The New York Fed doesn’t collect its data by survey. Instead, it’s looking at credit report data, which it says has “5% of nationally representative individuals since 1999.”

Back in August, ResiClub emailed both NAR and the New York Fed to get their thoughts on the first-time homebuyer data divergence.
Jessica Lautz, NAR’s deputy chief economist, told ResiClub on August 14:
“The Federal Reserve is basing their data on credit data. The Profile of Home Buyers and Sellers [from NAR] is based on a survey of those who purchased a primary residence home in the last year. Thus, the NAR survey includes the 9% of first-time buyers who paid cash for their home and did not finance their purchase. Excluded are first-time buyers who purchased a vacation home or mom-and-pop rental as their first purchase. A trend which has popularized as young adults are unable to achieve homeownership in the expensive areas they may live in. The NAR data collection is mid 2023 to mid 2024 vs. a calendar year. Lastly, NAR uses medians as a measure of central tendency vs. average.”
Donghoon Lee, an economic research adviser in microeconomics at the Federal Reserve Bank of New York, told ResiClub on August 13:
“We can’t tell you how the NAR annual survey was constructed, but in our previous blog, we wrote about a comparison between our data and NAR source.
Here are some of the unsophisticated differences.
- New York Fed Consumer Credit Panel is a panel of credit report data where we follow 5% of nationally representative individuals since 1999, and is not a survey. We are not subject to any low response rate issue of the respondents.
- We identify first-time homebuyers when a mortgage account appears for the first time on the individual’s credit reports. If a home purchase was made without a mortgage (such as a cash purchase) then we don’t see them, and not included in calculating the statistics.”
My takeaway? I’m going to take this particular first-time homebuyer data—especially the NAR series—with a grain of salt going forward. Instead, I’ll lean more on generational homeownership rates by age. And when you look at those figures, they clearly confirm that younger generations are entering homeownership more slowly than their older peers.
ResiClub also messaged Apartment List to get its latest calculation. See below:

Apartment List’s analysis shows that with each successive generation, homeownership rates take longer to ramp up. This pattern isn’t unique to Gen Z—baby boomers were slower to reach key homeownership milestones than the Silent Generation, Gen X was slower than the boomers, millennials were slower than Gen X, and Gen Z is slower still.
The fact that each generation takes a little longer to enter homeownership—during both periods of “good” and “poor” housing affordability—suggests an underlying secular shift that isn’t just driven by affordability. In my view, that secular shift largely comes down to lifestyle/cultural shifts.
With each new generation, Americans are spending more years in school, marrying later, having children later (and having fewer kids), and ultimately buying homes later. I call this phenomenon “lifestyle delays.”

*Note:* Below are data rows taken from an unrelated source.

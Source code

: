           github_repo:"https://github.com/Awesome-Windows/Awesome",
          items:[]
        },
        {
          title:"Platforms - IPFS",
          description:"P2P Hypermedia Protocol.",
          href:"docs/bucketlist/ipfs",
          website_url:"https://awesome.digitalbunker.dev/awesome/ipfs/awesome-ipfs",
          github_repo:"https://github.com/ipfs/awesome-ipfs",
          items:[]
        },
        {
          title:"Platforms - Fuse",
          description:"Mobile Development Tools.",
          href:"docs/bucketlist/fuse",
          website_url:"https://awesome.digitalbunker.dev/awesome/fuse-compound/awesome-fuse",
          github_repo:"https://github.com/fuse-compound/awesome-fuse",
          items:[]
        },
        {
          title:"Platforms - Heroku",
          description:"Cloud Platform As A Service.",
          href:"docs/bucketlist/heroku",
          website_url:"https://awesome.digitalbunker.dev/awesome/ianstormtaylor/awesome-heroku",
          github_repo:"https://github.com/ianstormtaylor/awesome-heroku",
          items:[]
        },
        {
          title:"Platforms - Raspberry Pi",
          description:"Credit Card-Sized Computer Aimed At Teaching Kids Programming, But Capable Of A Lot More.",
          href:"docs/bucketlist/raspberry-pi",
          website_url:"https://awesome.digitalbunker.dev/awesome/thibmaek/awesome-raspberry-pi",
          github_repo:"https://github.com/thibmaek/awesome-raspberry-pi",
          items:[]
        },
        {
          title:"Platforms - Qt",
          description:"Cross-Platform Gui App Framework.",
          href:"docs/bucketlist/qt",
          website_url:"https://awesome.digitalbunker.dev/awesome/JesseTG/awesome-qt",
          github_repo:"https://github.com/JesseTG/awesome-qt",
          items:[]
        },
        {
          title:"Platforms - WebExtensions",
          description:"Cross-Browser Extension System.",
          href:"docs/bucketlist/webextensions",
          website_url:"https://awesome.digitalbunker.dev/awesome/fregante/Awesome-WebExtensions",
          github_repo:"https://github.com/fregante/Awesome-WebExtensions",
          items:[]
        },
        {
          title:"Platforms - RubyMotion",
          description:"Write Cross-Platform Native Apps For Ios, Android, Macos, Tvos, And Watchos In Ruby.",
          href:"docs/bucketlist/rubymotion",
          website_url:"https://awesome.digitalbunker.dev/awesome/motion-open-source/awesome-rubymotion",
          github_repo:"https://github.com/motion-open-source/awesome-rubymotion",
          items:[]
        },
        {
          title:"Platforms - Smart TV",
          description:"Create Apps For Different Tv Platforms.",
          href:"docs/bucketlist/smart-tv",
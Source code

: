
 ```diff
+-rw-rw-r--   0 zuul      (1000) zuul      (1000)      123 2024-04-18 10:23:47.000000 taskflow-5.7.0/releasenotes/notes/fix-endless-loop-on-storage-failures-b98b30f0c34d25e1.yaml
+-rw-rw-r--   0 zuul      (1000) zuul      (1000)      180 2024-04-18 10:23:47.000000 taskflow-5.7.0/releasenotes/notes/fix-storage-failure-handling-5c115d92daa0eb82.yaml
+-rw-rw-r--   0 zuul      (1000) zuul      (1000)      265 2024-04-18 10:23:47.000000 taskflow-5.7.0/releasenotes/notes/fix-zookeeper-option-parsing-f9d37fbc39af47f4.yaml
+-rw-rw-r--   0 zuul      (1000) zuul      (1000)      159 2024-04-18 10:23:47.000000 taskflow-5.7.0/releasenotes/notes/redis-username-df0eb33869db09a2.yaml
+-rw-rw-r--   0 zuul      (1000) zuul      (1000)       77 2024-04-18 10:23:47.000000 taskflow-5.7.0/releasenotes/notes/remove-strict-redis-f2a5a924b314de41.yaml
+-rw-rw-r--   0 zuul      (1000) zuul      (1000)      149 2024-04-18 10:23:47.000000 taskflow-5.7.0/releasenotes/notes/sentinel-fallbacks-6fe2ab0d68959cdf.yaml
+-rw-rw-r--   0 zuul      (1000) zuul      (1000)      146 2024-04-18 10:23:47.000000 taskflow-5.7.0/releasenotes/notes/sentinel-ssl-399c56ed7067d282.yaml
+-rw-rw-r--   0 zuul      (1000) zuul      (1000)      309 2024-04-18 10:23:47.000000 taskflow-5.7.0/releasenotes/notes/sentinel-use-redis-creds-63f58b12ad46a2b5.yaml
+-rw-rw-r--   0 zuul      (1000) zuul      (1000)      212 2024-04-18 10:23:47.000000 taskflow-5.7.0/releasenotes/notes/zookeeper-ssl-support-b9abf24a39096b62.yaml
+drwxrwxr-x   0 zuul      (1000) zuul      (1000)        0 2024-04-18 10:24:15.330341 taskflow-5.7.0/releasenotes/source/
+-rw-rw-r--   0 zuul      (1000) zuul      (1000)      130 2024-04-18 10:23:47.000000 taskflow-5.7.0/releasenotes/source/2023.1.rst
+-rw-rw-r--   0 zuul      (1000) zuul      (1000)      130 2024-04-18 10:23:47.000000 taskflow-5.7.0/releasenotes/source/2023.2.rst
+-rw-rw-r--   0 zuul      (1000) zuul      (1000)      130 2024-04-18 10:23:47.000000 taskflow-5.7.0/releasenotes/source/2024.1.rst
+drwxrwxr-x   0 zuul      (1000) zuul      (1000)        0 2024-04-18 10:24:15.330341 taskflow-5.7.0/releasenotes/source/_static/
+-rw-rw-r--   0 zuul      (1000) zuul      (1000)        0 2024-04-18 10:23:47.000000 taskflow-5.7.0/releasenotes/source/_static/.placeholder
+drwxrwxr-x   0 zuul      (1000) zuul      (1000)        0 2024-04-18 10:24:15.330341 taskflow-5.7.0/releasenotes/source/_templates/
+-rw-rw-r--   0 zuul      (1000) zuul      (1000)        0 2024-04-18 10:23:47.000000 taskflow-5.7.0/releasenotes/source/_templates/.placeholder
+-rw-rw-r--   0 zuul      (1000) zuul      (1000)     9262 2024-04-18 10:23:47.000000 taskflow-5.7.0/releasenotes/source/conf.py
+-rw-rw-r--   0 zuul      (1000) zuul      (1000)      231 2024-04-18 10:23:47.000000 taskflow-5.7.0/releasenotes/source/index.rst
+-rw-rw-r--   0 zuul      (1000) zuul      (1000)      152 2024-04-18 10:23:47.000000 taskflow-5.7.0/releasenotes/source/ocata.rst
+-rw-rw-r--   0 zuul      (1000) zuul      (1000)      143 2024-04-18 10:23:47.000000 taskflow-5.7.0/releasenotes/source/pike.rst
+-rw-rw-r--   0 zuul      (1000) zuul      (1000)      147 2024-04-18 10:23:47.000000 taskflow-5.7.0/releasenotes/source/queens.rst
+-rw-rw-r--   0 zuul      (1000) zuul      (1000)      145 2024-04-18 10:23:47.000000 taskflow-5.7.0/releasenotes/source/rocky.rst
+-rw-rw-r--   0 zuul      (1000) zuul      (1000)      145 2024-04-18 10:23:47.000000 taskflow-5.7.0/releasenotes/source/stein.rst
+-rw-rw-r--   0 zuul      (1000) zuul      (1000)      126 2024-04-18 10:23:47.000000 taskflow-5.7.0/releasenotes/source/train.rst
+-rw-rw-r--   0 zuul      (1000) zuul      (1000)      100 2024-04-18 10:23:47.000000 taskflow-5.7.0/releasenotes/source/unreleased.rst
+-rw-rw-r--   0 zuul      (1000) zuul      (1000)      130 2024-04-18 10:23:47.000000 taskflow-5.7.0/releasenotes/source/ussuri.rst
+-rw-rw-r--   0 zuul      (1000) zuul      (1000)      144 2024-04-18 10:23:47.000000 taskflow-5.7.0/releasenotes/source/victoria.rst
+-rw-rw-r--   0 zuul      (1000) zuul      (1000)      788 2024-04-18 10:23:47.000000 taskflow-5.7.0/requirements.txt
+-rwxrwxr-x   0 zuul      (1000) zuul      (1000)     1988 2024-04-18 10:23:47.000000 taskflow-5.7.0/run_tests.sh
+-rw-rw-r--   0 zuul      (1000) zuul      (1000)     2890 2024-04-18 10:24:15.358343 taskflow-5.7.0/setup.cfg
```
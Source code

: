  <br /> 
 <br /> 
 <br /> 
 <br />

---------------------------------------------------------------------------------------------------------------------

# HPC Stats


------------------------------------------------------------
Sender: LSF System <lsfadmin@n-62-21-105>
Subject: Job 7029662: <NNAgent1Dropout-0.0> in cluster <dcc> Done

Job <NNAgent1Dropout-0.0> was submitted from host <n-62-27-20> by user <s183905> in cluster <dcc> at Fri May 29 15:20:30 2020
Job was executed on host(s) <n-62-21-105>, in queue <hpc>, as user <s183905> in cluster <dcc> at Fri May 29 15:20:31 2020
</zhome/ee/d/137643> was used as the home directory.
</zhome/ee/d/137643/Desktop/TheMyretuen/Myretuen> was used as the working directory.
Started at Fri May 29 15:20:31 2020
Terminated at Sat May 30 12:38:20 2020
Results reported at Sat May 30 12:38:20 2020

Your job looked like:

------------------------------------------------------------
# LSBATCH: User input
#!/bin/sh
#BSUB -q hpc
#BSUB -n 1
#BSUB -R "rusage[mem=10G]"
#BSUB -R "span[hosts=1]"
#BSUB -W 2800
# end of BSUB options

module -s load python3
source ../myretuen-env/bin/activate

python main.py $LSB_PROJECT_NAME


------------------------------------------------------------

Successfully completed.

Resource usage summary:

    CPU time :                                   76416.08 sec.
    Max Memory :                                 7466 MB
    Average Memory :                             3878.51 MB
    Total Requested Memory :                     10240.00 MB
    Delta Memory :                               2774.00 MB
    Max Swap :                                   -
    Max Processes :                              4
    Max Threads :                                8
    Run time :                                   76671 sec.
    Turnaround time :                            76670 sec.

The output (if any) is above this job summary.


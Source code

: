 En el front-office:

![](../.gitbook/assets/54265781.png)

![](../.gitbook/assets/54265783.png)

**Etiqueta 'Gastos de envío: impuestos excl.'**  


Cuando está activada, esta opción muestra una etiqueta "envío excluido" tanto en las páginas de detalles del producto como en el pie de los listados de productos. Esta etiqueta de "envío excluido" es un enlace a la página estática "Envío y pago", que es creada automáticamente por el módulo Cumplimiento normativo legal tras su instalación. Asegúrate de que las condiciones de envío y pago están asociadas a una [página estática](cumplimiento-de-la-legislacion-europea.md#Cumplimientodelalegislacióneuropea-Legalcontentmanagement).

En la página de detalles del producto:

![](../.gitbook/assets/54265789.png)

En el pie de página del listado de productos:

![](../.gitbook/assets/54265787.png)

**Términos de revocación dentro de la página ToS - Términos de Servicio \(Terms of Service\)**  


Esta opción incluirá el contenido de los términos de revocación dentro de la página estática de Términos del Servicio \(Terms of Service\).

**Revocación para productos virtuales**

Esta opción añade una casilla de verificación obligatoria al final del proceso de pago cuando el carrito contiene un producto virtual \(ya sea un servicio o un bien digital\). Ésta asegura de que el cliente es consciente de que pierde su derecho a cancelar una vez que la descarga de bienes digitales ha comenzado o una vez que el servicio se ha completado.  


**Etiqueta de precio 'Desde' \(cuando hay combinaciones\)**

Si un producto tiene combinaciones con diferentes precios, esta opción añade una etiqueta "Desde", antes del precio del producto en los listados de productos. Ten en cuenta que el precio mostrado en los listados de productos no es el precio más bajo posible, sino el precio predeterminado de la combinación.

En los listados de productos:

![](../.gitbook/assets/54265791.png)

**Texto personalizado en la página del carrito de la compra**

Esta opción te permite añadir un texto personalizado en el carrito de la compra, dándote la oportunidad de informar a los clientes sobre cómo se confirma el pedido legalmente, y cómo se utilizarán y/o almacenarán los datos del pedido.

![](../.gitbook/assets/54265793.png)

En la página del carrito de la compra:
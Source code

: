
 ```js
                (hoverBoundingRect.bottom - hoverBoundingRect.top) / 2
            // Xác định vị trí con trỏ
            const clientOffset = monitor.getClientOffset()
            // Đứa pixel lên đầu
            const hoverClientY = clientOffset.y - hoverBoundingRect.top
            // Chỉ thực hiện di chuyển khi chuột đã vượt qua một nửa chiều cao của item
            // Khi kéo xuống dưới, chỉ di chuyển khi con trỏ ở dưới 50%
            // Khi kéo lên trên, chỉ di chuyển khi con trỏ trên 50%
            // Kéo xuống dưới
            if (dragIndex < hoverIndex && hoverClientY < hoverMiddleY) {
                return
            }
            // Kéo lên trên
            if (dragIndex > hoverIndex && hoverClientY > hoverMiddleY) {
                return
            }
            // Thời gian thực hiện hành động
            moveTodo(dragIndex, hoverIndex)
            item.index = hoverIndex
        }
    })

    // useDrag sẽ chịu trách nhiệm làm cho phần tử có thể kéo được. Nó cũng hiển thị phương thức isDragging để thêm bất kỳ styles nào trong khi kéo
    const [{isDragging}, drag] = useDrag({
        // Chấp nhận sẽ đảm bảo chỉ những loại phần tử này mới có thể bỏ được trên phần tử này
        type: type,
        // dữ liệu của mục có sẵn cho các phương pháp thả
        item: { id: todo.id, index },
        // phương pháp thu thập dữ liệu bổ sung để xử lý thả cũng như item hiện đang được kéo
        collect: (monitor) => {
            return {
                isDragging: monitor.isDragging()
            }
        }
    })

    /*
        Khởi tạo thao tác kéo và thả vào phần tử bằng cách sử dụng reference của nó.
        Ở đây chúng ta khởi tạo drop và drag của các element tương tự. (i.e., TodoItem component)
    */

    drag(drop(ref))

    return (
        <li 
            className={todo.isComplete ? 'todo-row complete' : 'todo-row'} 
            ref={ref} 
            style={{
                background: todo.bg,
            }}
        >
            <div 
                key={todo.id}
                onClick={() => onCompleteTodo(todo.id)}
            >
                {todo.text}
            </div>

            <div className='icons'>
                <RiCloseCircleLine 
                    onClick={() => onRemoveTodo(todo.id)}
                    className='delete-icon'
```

Given how homeownership rates are calculated (the number of owner-occupied housing units divided by the total number of occupied housing units), it’s likely that the gradual slowdown in homeownership by generation is actually understating the true drop-off.
In plain English, what do I mean? If someone in their twenties or thirties is still living with their parents, they technically aren’t counted as their own household and therefore aren’t included in the denominator. And when you look closely at the generational data (see the Apartment List analysis above), you’ll note that with each generation, Americans are taking longer to move out of their parents’ homes.
If you adjust for this, the “real” homeownership rates by generation—something John Burns Research and Consulting has analyzed—you find that the generational homeownership drop-off is indeed larger than the headline data suggests.